The sole answer should be the number of lines in the material below that hold "hypothesis".

=== DATASET EXTRACT ===

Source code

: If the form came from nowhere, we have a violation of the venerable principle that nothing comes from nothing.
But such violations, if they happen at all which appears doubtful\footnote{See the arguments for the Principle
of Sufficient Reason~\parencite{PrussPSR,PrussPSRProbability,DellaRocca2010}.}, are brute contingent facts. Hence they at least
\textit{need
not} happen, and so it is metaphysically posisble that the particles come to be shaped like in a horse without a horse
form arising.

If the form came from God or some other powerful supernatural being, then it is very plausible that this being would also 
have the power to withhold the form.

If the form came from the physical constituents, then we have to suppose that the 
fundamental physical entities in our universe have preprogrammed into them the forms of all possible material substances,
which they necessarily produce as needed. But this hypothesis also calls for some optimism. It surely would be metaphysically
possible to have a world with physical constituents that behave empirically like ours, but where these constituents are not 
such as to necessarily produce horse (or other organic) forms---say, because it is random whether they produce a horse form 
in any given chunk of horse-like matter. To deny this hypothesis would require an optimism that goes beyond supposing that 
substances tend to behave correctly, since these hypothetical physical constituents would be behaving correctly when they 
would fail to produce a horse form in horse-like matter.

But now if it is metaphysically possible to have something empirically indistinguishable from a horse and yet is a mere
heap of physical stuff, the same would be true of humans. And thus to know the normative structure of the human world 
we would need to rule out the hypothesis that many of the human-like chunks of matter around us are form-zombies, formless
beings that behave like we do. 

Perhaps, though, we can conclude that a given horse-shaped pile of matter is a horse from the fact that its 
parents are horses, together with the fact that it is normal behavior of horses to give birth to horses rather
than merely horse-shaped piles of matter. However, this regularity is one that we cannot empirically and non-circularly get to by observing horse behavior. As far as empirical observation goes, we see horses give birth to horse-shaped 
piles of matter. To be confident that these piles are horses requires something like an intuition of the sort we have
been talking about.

===
=== DATASET EXTRACT ===

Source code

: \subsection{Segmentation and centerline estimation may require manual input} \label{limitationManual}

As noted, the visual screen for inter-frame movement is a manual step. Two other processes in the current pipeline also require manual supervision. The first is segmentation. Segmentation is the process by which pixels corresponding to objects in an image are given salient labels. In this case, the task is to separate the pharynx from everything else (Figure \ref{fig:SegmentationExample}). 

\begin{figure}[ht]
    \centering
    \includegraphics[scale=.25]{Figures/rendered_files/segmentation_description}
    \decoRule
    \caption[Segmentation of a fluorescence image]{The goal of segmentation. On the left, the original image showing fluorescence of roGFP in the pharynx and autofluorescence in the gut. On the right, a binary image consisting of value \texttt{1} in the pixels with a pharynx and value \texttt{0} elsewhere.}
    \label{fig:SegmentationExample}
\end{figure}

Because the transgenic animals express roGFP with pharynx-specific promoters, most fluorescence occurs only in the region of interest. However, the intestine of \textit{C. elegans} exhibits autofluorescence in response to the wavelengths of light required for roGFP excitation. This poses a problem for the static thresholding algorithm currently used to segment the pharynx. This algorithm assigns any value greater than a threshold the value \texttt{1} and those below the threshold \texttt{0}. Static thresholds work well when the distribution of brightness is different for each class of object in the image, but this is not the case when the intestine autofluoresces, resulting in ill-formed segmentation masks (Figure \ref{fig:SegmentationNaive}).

===

### WRITTEN SOLUTION:
3